The community reaction has been mostly hostile. You can feel the mood shift when a service that built its reputation as the best deal in gaming suddenly costs $431 dollars a year if you want the full fat version. Across Reddit and social media there are plenty of posts from people cancelling, threatening to cancel or planning to dip in only for releases they care about. That is the predictable outcome when a subscription crosses from casual money into serious money for a lot of households. The spike in “cancel Xbox Game Pass” chatter, which trended widely right after the announcement, shows how strong the sentiment was in the first few weeks, this has mostly calmed down but at what initial cost to Xbox and Game Pass.

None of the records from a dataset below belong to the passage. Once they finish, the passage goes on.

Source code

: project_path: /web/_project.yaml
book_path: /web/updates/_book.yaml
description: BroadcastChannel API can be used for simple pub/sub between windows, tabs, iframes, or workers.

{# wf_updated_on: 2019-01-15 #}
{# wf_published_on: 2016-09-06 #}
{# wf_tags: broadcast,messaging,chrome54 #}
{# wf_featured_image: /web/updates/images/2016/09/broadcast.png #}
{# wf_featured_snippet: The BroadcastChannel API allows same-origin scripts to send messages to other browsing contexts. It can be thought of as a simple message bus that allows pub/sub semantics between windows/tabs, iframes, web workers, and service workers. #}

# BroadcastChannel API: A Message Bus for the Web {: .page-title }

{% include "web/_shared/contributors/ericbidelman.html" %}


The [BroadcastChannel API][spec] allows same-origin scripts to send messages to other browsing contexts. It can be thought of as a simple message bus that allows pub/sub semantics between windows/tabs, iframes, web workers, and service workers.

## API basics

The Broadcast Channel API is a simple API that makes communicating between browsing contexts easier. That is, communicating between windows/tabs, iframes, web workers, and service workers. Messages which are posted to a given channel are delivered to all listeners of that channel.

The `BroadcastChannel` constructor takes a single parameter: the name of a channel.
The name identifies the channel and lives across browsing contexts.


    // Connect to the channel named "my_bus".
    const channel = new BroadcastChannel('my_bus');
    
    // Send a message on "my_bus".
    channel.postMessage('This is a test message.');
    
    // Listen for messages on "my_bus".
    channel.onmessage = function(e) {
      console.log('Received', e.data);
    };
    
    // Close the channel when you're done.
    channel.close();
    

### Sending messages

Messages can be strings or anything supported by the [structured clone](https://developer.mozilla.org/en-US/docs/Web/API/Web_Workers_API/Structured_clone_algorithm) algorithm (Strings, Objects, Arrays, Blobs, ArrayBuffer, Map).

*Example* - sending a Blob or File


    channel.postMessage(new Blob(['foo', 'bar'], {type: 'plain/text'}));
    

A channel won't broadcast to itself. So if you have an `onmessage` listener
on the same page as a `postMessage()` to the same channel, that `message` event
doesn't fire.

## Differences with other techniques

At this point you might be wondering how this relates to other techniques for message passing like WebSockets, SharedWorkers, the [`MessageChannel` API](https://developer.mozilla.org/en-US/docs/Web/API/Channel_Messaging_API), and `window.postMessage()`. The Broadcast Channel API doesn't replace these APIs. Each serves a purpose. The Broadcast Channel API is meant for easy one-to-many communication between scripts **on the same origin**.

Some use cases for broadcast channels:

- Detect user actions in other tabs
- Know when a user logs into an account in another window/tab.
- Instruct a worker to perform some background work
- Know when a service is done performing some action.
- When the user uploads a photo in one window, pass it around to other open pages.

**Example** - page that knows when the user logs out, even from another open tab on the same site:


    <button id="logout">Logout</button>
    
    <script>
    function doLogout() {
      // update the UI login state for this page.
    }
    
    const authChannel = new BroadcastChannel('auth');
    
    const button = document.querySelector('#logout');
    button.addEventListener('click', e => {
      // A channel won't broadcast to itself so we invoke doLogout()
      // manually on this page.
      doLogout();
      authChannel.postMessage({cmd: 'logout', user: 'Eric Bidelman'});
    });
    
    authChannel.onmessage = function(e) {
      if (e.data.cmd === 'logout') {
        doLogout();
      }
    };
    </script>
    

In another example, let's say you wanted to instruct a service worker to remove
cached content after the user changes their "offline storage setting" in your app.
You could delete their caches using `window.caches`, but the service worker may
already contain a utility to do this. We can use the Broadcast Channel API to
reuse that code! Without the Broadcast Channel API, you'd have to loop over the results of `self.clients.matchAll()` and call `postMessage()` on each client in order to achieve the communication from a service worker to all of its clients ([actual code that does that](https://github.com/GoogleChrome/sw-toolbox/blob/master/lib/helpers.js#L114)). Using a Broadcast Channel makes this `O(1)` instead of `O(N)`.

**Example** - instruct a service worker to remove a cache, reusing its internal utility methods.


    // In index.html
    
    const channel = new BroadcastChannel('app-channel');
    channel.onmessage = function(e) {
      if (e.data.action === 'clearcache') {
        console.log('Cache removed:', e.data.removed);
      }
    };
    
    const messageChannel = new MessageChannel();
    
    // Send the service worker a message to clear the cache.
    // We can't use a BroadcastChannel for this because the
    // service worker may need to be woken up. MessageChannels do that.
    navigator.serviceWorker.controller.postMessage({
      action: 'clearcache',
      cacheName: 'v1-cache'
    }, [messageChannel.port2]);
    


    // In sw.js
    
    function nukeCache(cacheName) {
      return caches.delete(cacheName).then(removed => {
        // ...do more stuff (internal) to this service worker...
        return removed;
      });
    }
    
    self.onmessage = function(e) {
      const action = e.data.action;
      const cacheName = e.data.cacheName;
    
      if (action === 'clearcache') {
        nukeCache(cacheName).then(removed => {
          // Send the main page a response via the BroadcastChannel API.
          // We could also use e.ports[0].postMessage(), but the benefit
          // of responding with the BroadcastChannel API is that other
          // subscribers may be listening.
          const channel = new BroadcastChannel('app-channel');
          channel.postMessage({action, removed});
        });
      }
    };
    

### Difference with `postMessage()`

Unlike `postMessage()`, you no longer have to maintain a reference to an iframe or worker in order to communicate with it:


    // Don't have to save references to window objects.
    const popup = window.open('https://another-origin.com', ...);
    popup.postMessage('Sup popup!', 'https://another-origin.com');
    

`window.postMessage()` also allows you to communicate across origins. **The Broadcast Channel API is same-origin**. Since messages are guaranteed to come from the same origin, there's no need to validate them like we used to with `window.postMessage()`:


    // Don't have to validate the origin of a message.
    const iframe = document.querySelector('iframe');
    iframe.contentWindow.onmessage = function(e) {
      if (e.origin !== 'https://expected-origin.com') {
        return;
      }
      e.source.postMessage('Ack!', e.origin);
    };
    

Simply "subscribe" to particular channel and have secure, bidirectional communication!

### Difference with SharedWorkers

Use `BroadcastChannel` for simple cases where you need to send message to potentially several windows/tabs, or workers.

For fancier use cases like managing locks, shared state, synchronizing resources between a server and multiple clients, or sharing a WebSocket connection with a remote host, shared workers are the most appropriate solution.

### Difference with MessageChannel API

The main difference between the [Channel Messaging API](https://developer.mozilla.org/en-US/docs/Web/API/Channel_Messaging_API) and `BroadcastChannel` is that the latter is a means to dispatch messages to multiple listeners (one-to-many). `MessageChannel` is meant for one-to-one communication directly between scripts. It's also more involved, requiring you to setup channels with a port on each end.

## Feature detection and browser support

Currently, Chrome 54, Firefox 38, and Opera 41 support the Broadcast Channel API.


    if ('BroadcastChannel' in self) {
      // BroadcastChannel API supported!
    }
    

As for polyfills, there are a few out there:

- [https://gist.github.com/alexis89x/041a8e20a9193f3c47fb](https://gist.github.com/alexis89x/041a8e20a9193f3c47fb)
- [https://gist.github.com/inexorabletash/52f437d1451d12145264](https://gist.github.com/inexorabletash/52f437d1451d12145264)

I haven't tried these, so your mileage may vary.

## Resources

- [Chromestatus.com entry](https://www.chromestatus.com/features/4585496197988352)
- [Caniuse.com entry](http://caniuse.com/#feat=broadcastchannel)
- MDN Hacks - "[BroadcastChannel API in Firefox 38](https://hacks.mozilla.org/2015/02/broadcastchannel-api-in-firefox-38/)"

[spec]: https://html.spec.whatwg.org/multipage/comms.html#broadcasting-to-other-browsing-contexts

There is also a practical twist that undercuts Microsoft’s message a little. Retailers started moving quickly to soften the blow with old stock codes and discounted multi month vouchers, essentially letting players lock in months at the pre hike rate while supplies last. GameStop drew headlines for selling Ultimate at the old monthly equivalent, while Amazon and others promoted three month codes at a price that works out cheaper than paying Microsoft directly at the new rate. That doesn’t change the official pricing, but it has given annoyed subscribers a way to bridge the change or stockpile time while they decide where their future subscription loyalty lays.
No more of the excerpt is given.